Panamanian Cuisine
Panamanian cuisine is less known than that of Mexico or Peru, but surprisingly good and diverse. It reflects the cultural mix of the country: Spanish colonial cuisine, Afro-Caribbean influences (coconut milk!), indigenous ingredients, and a touch of American modernity. The base of almost every meal: rice and beans (arroz con frijoles), along with plantains in all variations and fresh fish or chicken.
Must-Try Dishes
- Sancocho: The unofficial national dish — a hearty chicken stew with yuca, ñame (yam), corn, cilantro, and spices. Often served as a hangover breakfast. Available at any fonda for $3–5.
- Ceviche: Fresh raw fish (corvina or squid), marinated in lime juice, with onions, cilantro, and chili. A must at the Mercado de Mariscos in Panama City — a cup for $2–4.

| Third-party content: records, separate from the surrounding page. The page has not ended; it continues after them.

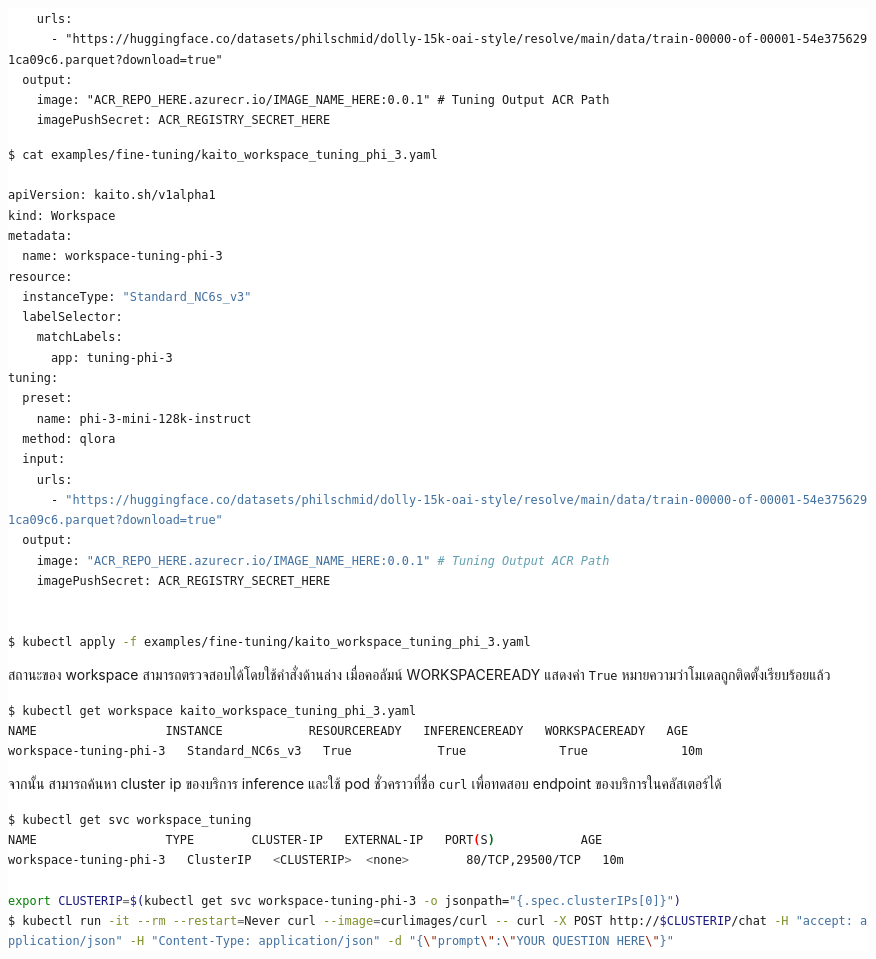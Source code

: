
 ```
    urls:
      - "https://huggingface.co/datasets/philschmid/dolly-15k-oai-style/resolve/main/data/train-00000-of-00001-54e3756291ca09c6.parquet?download=true"
  output:
    image: "ACR_REPO_HERE.azurecr.io/IMAGE_NAME_HERE:0.0.1" # Tuning Output ACR Path
    imagePushSecret: ACR_REGISTRY_SECRET_HERE
```

```sh
$ cat examples/fine-tuning/kaito_workspace_tuning_phi_3.yaml

apiVersion: kaito.sh/v1alpha1
kind: Workspace
metadata:
  name: workspace-tuning-phi-3
resource:
  instanceType: "Standard_NC6s_v3"
  labelSelector:
    matchLabels:
      app: tuning-phi-3
tuning:
  preset:
    name: phi-3-mini-128k-instruct
  method: qlora
  input:
    urls:
      - "https://huggingface.co/datasets/philschmid/dolly-15k-oai-style/resolve/main/data/train-00000-of-00001-54e3756291ca09c6.parquet?download=true"
  output:
    image: "ACR_REPO_HERE.azurecr.io/IMAGE_NAME_HERE:0.0.1" # Tuning Output ACR Path
    imagePushSecret: ACR_REGISTRY_SECRET_HERE
    

$ kubectl apply -f examples/fine-tuning/kaito_workspace_tuning_phi_3.yaml
```

สถานะของ workspace สามารถตรวจสอบได้โดยใช้คำสั่งด้านล่าง เมื่อคอลัมน์ WORKSPACEREADY แสดงค่า `True` หมายความว่าโมเดลถูกติดตั้งเรียบร้อยแล้ว

```sh
$ kubectl get workspace kaito_workspace_tuning_phi_3.yaml
NAME                  INSTANCE            RESOURCEREADY   INFERENCEREADY   WORKSPACEREADY   AGE
workspace-tuning-phi-3   Standard_NC6s_v3   True            True             True             10m
```

จากนั้น สามารถค้นหา cluster ip ของบริการ inference และใช้ pod ชั่วคราวที่ชื่อ `curl` เพื่อทดสอบ endpoint ของบริการในคลัสเตอร์ได้

```sh
$ kubectl get svc workspace_tuning
NAME                  TYPE        CLUSTER-IP   EXTERNAL-IP   PORT(S)            AGE
workspace-tuning-phi-3   ClusterIP   <CLUSTERIP>  <none>        80/TCP,29500/TCP   10m

export CLUSTERIP=$(kubectl get svc workspace-tuning-phi-3 -o jsonpath="{.spec.clusterIPs[0]}") 
$ kubectl run -it --rm --restart=Never curl --image=curlimages/curl -- curl -X POST http://$CLUSTERIP/chat -H "accept: application/json" -H "Content-Type: application/json" -d "{\"prompt\":\"YOUR QUESTION HERE\"}"
```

- Arroz con Pollo: Chicken with yellow rice, olives, and vegetables — Panamanian comfort food.
- Carimañolas: Fried yuca rolls with meat filling — the perfect street food snack. $1–2 per piece.

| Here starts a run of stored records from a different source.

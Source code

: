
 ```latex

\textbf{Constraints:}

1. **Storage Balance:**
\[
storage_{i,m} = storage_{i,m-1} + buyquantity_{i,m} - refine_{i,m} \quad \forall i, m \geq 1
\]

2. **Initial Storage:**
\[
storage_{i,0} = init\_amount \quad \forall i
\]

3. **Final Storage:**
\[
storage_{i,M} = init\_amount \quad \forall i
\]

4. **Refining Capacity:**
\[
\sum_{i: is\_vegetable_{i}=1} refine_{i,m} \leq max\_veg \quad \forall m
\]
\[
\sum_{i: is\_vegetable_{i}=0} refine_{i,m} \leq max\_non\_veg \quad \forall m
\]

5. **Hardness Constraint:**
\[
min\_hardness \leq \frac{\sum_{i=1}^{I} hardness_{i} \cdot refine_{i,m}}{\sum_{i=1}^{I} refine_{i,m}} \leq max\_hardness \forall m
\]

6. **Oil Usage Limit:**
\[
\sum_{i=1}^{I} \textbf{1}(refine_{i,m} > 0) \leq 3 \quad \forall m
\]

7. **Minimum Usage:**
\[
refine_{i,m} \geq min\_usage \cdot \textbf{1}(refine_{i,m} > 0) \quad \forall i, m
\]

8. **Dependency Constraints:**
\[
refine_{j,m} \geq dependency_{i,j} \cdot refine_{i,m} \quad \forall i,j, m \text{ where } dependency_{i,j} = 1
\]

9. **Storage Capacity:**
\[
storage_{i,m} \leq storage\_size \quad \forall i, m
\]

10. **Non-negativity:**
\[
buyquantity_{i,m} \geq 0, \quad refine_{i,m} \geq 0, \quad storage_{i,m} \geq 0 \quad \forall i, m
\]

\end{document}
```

- Empanadas: Stuffed pastries (meat, cheese, or vegetables), fried or baked. Found on every corner, $0.50–1.
- Tamales: Corn dough wrapped in banana leaves with chicken and olives, steamed. Traditional festive food at Christmas — but also available year-round.

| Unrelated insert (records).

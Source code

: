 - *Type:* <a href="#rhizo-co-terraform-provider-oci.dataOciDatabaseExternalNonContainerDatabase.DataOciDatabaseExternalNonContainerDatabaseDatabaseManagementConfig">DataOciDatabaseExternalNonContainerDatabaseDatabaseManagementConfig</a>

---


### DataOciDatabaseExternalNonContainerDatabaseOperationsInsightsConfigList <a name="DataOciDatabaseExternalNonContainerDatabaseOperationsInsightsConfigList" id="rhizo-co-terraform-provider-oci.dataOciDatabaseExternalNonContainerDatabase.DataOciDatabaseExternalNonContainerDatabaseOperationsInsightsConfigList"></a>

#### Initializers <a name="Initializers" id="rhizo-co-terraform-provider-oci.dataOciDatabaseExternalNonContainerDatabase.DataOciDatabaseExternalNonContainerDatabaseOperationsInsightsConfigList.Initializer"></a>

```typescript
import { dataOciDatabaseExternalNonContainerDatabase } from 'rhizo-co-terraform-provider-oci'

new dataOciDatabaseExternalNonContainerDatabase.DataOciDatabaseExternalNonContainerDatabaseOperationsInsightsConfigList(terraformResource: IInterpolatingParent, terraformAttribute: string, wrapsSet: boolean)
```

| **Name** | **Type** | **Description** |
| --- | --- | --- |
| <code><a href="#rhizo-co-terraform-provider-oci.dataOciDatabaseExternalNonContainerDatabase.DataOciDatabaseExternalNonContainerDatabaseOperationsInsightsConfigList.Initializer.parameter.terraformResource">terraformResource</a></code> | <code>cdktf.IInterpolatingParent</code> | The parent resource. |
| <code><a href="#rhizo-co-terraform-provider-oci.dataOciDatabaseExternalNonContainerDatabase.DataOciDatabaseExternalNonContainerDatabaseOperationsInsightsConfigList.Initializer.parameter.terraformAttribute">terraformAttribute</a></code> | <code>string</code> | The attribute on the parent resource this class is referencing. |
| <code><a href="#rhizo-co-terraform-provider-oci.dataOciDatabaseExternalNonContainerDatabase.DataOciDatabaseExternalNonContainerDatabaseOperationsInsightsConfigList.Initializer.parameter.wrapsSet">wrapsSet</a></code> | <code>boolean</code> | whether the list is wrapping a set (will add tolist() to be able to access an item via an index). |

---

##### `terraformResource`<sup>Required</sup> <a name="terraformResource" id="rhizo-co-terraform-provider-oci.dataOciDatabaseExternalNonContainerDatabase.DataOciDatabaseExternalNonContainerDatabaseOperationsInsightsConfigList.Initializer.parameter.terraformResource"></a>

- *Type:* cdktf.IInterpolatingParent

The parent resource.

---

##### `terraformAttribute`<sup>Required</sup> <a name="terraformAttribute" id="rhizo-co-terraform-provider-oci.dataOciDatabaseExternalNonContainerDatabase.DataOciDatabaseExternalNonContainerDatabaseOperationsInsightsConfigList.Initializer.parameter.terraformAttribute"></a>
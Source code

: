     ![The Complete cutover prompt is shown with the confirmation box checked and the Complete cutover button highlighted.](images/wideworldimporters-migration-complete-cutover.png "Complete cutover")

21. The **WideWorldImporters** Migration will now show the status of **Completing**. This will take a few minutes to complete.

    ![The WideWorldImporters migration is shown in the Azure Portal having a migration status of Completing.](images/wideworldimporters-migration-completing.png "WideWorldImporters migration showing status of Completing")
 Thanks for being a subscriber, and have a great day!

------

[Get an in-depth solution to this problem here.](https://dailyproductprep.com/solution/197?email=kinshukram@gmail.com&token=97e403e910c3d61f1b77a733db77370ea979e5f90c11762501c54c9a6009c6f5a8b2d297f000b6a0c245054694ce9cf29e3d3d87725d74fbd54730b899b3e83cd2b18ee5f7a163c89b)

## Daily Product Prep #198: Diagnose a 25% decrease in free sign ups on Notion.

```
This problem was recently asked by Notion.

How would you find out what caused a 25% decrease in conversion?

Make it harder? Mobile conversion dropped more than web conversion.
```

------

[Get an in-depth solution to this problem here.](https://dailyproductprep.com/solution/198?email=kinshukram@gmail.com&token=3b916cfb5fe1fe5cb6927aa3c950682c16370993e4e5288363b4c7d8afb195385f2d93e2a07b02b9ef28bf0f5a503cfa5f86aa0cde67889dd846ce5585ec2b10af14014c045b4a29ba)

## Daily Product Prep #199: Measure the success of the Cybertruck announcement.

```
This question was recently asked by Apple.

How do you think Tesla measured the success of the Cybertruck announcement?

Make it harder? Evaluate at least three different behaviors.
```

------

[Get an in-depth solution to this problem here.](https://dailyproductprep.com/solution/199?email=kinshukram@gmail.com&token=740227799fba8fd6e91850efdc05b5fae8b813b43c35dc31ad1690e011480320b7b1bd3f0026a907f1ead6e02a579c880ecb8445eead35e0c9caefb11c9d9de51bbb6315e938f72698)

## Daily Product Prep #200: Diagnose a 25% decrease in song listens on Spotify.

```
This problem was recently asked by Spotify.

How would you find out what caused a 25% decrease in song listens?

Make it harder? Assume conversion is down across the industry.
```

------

- Ropa Vieja: "Old clothes" — shredded, stewed beef in tomato sauce. Of Cuban origin, lovingly adapted in Panama.
- Patacones: Twice-fried green plantains — crispy, salty, and served everywhere as a side dish. In the Caribbean, also a main dish with ceviche on top.
Caribbean Specialties
On the Caribbean coast (Bocas del Toro, Colón, San Blas), the Afro-Caribbean cuisine dominates:
- Rice and Beans: Not to be confused with "arroz con frijoles"! Here, rice and red beans are cooked in coconut milk — creamy, aromatic, a completely different taste experience.
- Rondon: A rich stew with fish, coconut milk, yuca, and plantains. Caribbean soul food at its best.
- Lobster: Freshly caught and surprisingly affordable in San Blas and Bocas del Toro ($5–15 per lobster depending on the season).